Altai falcon

The Altai falcon (Falco cherrug altaicus?) is a large falcon of questionable taxonomic position. It is often considered to be a subspecies of the saker falcon (Falco cherrug). It used to have a high reputation among Central Asian falconers. It is uncertain whether the bird is a saker subspecies or a hybrid.

Altai falcon
Scientific classification Edit this classification
Domain: Eukaryota
Kingdom: Animalia
Phylum: Chordata
Clade: Dinosauria
Class: Aves
Order: Falconiformes
Family: Falconidae
Genus: Falco
Species:
Subspecies:
F. c. altaicus
Trinomial name
Falco cherrug altaicus
(Menzbier MA, 1891)
Synonyms

Hierofalco altaicus Menzbier, 1891
Falco altaicus (Menzbier, 1891)
Falco lorenzi Sushkin, 1938

Distribution and taxonomy

The Altai falcon breeds in a relatively small area of Central Asia across the Altai and Sayan Mountains. This area overlaps with the much larger breeding area of the saker falcon (Falco cherrug). It appears that Altai falcons are either natural hybrids between sakers and gyrfalcons (Falco rusticolus), or rather the descendants of such rare hybrids backcrossing into the large population of sakers.

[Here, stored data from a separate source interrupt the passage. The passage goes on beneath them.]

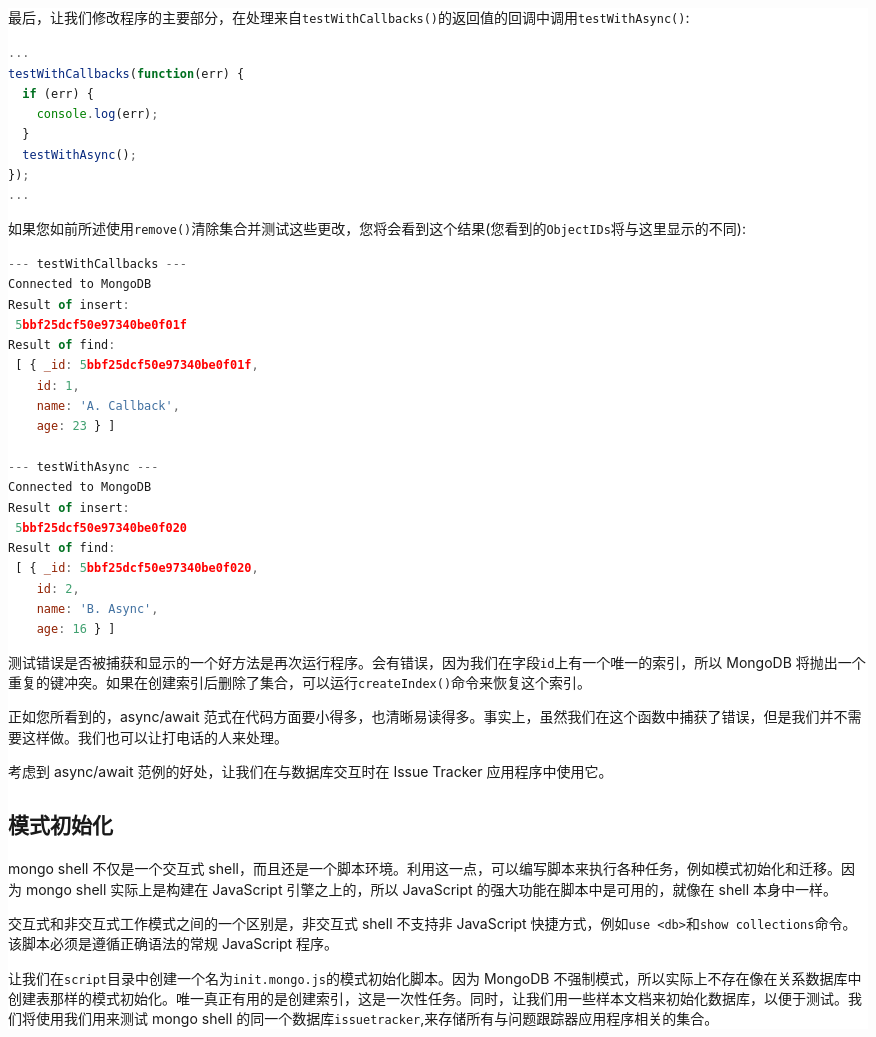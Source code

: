 最后，让我们修改程序的主要部分，在处理来自`testWithCallbacks()`的返回值的回调中调用`testWithAsync()`:

```js
...
testWithCallbacks(function(err) {
  if (err) {
    console.log(err);
  }
  testWithAsync();
});
...

```

如果您如前所述使用`remove()`清除集合并测试这些更改，您将会看到这个结果(您看到的`ObjectIDs`将与这里显示的不同):

```js
--- testWithCallbacks ---
Connected to MongoDB
Result of insert:
 5bbf25dcf50e97340be0f01f
Result of find:
 [ { _id: 5bbf25dcf50e97340be0f01f,
    id: 1,
    name: 'A. Callback',
    age: 23 } ]

--- testWithAsync ---
Connected to MongoDB
Result of insert:
 5bbf25dcf50e97340be0f020
Result of find:
 [ { _id: 5bbf25dcf50e97340be0f020,
    id: 2,
    name: 'B. Async',
    age: 16 } ]

```

测试错误是否被捕获和显示的一个好方法是再次运行程序。会有错误，因为我们在字段`id`上有一个唯一的索引，所以 MongoDB 将抛出一个重复的键冲突。如果在创建索引后删除了集合，可以运行`createIndex()`命令来恢复这个索引。

正如您所看到的，async/await 范式在代码方面要小得多，也清晰易读得多。事实上，虽然我们在这个函数中捕获了错误，但是我们并不需要这样做。我们也可以让打电话的人来处理。

考虑到 async/await 范例的好处，让我们在与数据库交互时在 Issue Tracker 应用程序中使用它。

## 模式初始化

mongo shell 不仅是一个交互式 shell，而且还是一个脚本环境。利用这一点，可以编写脚本来执行各种任务，例如模式初始化和迁移。因为 mongo shell 实际上是构建在 JavaScript 引擎之上的，所以 JavaScript 的强大功能在脚本中是可用的，就像在 shell 本身中一样。

交互式和非交互式工作模式之间的一个区别是，非交互式 shell 不支持非 JavaScript 快捷方式，例如`use <db>`和`show collections`命令。该脚本必须是遵循正确语法的常规 JavaScript 程序。

让我们在`script`目录中创建一个名为`init.mongo.js`的模式初始化脚本。因为 MongoDB 不强制模式，所以实际上不存在像在关系数据库中创建表那样的模式初始化。唯一真正有用的是创建索引，这是一次性任务。同时，让我们用一些样本文档来初始化数据库，以便于测试。我们将使用我们用来测试 mongo shell 的同一个数据库`issuetracker`,来存储所有与问题跟踪器应用程序相关的集合。
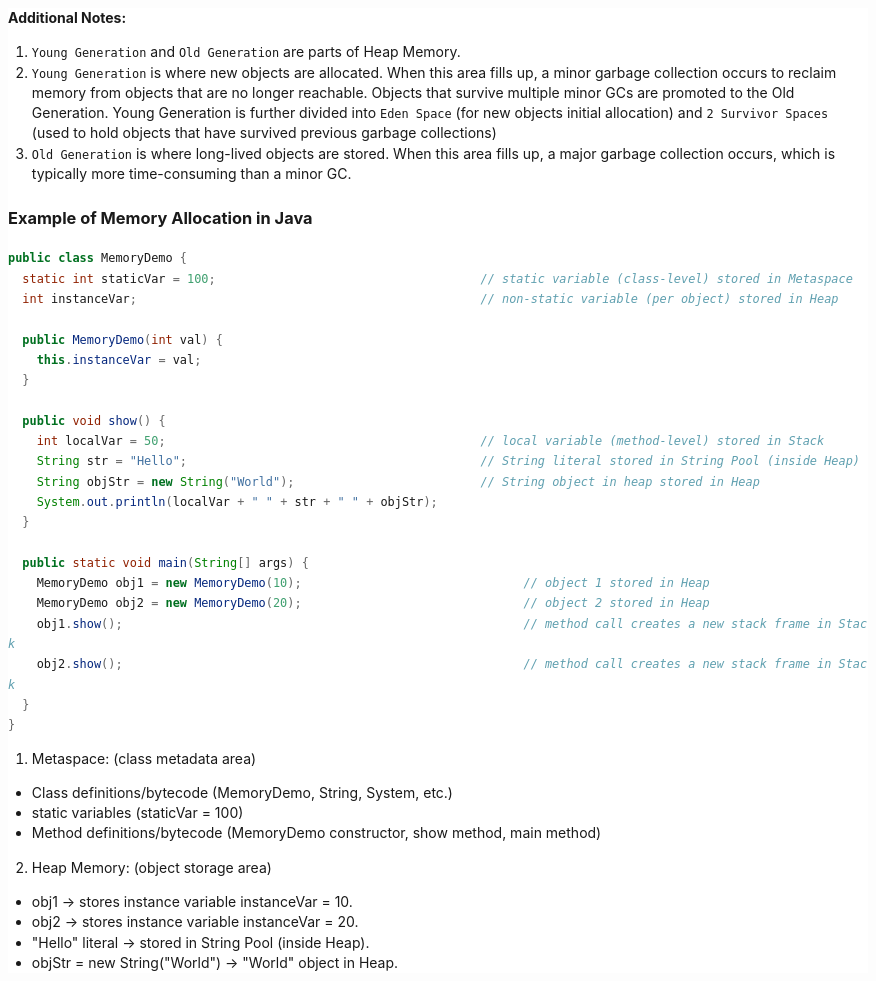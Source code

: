 
**Additional Notes:**  
1. `Young Generation` and `Old Generation` are parts of Heap Memory.  
2. `Young Generation` is where new objects are allocated. When this area fills up, a minor garbage collection occurs to reclaim memory from objects that are no longer reachable. Objects that survive multiple minor GCs are promoted to the Old Generation. Young Generation is further divided into `Eden Space` (for new objects initial allocation) and `2 Survivor Spaces` (used to hold objects that have survived previous garbage collections)  
3. `Old Generation` is where long-lived objects are stored. When this area fills up, a major garbage collection occurs, which is typically more time-consuming than a minor GC.  

### Example of Memory Allocation in Java
```java
public class MemoryDemo {
  static int staticVar = 100;                                     // static variable (class-level) stored in Metaspace
  int instanceVar;                                                // non-static variable (per object) stored in Heap

  public MemoryDemo(int val) {
    this.instanceVar = val;
  }

  public void show() {
    int localVar = 50;                                            // local variable (method-level) stored in Stack
    String str = "Hello";                                         // String literal stored in String Pool (inside Heap)
    String objStr = new String("World");                          // String object in heap stored in Heap
    System.out.println(localVar + " " + str + " " + objStr);
  }

  public static void main(String[] args) {
    MemoryDemo obj1 = new MemoryDemo(10);                               // object 1 stored in Heap
    MemoryDemo obj2 = new MemoryDemo(20);                               // object 2 stored in Heap
    obj1.show();                                                        // method call creates a new stack frame in Stack
    obj2.show();                                                        // method call creates a new stack frame in Stack
  }
}
```
1. Metaspace: (class metadata area)
- Class definitions/bytecode (MemoryDemo, String, System, etc.)
- static variables (staticVar = 100)
- Method definitions/bytecode (MemoryDemo constructor, show method, main method)

2. Heap Memory: (object storage area)
- obj1 → stores instance variable instanceVar = 10.
- obj2 → stores instance variable instanceVar = 20.
- "Hello" literal → stored in String Pool (inside Heap).
- objStr = new String("World") → "World" object in Heap.
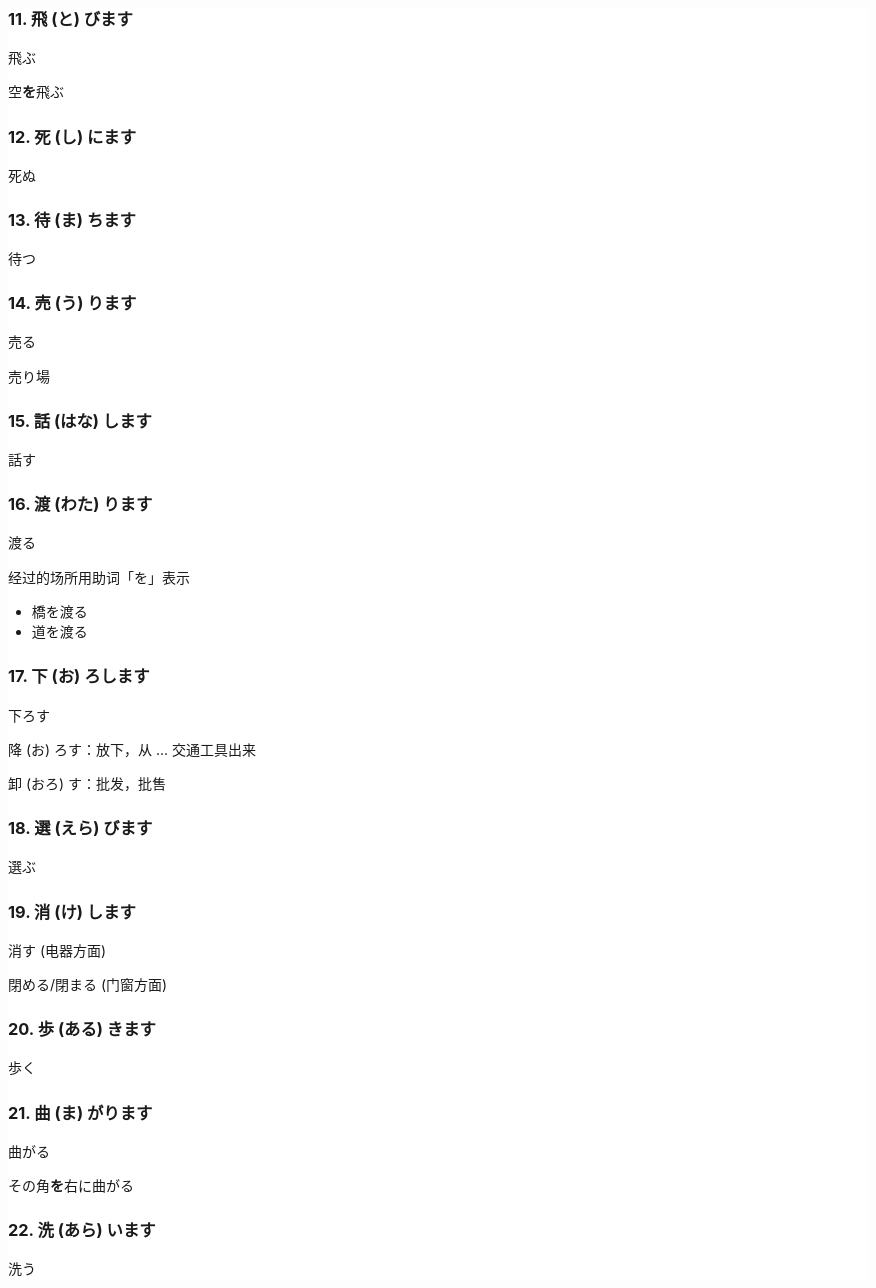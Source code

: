 ### 11. 飛 (と) びます
飛ぶ

空**を**飛ぶ

### 12. 死 (し) にます
死ぬ

### 13. 待 (ま) ちます
待つ

### 14. 売 (う) ります
売る

売り場

### 15. 話 (はな) します
話す

### 16. 渡 (わた) ります
渡る

经过的场所用助词「を」表示

* 橋を渡る
* 道を渡る

### 17. 下 (お) ろします
下ろす

降 (お) ろす：放下，从 ... 交通工具出来

卸 (おろ) す：批发，批售

### 18. 選 (えら) びます
選ぶ

### 19. 消 (け) します
消す (电器方面)

閉める/閉まる (门窗方面)

### 20. 歩 (ある) きます
歩く

### 21. 曲 (ま) がります
曲がる

その角**を**右に曲がる

### 22. 洗 (あら) います
洗う
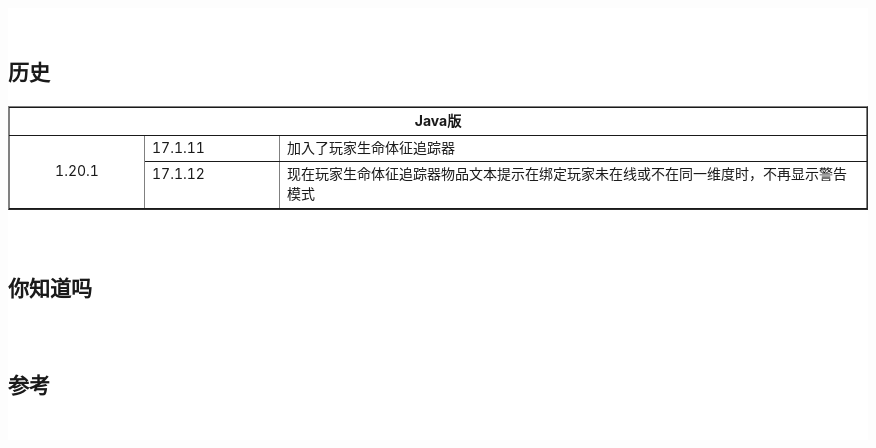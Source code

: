 ​     

## 历史

<table border=1 style="width:100% ;height:100%"> <tr> <th align=center colspan=3>Java版</th> </tr> <tr> <td align=center rowspan=2 width=120; style="vertical-align:middle">1.20.1</td> <td width=120;>17.1.11</td> <td>加入了玩家生命体征追踪器</td> </tr> <tr> <td>17.1.12</td> <td>现在玩家生命体征追踪器物品文本提示在绑定玩家未在线或不在同一维度时，不再显示警告模式</td> </tr> </table>

​     

## 你知道吗

​     

## 参考

​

So far, molecular genetic studies cannot prove or falsify the hybrid hypothesis. Gyrfalcons are rare winter vagrants to the Altai falcon's range. The high altitude cold grasslands of the region constitute habitat intermediate between typical saker habitat (temperate lowland steppes) and typical gyrfalcon habitat (arctic tundra). These two species of falcons also easily hybridise in captivity.

Thus the Altai falcon is tentatively considered to be a saker subspecies Falco cherrug altaicus. It tends to be larger than typical sakers and has red-backed, brownish and greyish colour varieties.

Literature

  • Almásy Gy 1903. Vándor-utam Ázsia szívébe. (My Travels to the Heart of Asia – in Hungarian) Budapest, Természettudományi Könyvkiadó-vállalat.
  • Eastham CP, Nicholls MK, Fox NC 2002. Morphological variation of the saker (Falco cherrug) and the implications for conservation. Biodiversity and Conservation, 11, 305–325.
  • Ellis DH 1995. What is Falco altaicus Menzbier? Journal of Raptor Research, 29, 15–25.
  • Menzbier MA 1891. (1888–1893). Ornithologie du Turkestan et des pays adjacents (Partie No. -O. de la Mongolie, steppes Kirghiz, contree Aralo-Caspienne, partie superieure du bassin d'Oxus, Pamir). Vol. 12. Publiee par l'Auteur, Moscow, Russia.
  • Nittinger F, Gamauf A, Pinsker W, Wink M, Haring E 2007. Phylogeography and population structure of the saker falcon (Falco cherrug) and the influence of hybridization: mitochondrial and microsatellite data. Molecular Ecology, 16, 1497–1517.
  • Orta J 1994. 57. Saker Falcon. In: del Hoyo J, Elliott A, Sargatal J (eds.): Handbook of Birds of the World, Volume 2: New World Vultures to Guineafowl: 273–274, plate 28. Lynx Edicions, Barcelona. ISBN 84-87334-15-6
  • Pfander 2011. Semispecies and Unidentified Hidden Hybrids (for Example of Birds of Prey) Raptors Conservation 23: 74-105.
  • Potapov E, Sale R 2005. The Gyrfalcon. Poyser Species Monographs. A & C Black Publishers, London.
  • Sushkin PP 1938. Birds of the Soviet Altai and adjacent parts of north-western Mongolia. Vol. 1. [In Russian.] Academy of Science of USSR Press, Moscow, Russia.